● ASSIGNED TASK: Copy every line of the following data that includes the string "test".
━━━ RECORDS FOR PROCESSING ━━━
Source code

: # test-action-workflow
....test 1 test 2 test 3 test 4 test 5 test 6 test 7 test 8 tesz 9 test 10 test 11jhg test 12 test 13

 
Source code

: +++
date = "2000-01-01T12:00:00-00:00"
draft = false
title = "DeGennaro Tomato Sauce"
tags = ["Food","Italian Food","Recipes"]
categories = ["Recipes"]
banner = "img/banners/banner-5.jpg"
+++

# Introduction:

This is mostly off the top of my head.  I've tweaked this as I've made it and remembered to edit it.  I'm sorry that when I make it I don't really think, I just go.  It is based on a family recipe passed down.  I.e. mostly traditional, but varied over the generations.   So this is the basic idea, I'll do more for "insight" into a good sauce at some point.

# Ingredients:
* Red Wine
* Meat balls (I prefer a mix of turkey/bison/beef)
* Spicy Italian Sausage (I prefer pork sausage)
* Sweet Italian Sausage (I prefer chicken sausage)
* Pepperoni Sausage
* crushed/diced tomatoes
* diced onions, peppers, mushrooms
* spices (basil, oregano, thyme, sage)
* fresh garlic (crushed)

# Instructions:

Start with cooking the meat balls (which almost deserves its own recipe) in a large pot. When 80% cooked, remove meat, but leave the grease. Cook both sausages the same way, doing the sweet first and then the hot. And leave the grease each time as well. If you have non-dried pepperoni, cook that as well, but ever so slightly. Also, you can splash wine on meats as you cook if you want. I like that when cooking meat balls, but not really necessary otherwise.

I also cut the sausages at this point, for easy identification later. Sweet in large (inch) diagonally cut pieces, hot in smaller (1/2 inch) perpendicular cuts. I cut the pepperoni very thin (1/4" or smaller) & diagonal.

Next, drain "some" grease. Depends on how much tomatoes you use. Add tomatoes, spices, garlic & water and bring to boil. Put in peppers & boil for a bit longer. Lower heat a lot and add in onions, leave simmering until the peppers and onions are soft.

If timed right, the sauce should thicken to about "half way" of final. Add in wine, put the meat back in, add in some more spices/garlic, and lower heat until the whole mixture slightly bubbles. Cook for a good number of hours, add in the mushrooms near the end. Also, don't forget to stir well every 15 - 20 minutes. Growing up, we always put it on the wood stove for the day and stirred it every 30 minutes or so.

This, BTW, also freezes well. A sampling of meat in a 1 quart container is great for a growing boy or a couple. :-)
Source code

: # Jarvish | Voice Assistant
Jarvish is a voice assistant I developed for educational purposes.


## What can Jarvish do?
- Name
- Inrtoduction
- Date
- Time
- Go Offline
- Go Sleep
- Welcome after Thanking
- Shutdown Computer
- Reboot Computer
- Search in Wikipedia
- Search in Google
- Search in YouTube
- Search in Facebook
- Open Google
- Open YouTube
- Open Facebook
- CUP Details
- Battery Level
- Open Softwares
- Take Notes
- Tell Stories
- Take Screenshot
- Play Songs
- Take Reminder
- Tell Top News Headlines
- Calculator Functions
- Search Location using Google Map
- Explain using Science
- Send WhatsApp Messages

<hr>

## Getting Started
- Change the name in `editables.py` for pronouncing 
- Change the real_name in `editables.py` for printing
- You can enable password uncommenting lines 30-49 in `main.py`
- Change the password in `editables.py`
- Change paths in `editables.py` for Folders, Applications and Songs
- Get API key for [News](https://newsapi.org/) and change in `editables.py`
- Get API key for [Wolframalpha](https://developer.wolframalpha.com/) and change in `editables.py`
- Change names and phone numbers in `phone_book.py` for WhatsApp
━━━
● TASK RESPONSE:
: # test-action-workflow
....test 1 test 2 test 3 test 4 test 5 test 6 test 7 test 8 tesz 9 test 10 test 11jhg test 12 test 13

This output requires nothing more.